[SUPPLIED RECORDS]

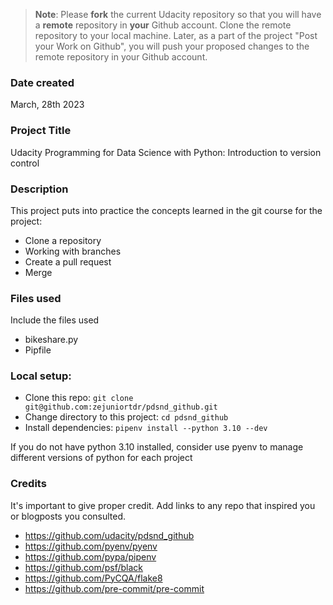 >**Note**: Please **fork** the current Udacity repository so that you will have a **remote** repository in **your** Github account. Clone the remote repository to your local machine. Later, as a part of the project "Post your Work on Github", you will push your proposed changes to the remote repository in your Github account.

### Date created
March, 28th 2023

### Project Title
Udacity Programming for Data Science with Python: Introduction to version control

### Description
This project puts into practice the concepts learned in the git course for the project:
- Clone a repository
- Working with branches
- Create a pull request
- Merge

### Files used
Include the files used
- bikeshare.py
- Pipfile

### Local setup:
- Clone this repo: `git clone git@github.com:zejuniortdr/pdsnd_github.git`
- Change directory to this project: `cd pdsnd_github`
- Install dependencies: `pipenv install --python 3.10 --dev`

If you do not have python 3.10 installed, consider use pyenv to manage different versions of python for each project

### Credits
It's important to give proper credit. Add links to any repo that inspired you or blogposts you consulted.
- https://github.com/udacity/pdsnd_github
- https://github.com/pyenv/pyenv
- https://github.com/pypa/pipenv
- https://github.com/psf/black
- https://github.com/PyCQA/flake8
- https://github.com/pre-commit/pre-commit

...

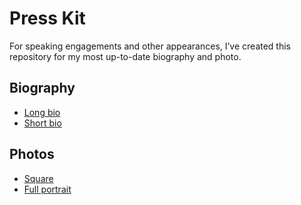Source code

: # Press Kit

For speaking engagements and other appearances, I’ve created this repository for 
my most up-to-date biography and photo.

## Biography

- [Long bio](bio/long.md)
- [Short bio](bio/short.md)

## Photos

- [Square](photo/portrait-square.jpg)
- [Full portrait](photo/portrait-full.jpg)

[EXERCISE OBJECTIVE]
Return, unchanged, the run of lines above that opens with the line containing "Udacity Programming for" and closes with the line containing "- Working with branches". Include both.

[EXERCISE RESULT]
Udacity Programming for Data Science with Python: Introduction to version control

### Description
This project puts into practice the concepts learned in the git course for the project:
- Clone a repository
- Working with branches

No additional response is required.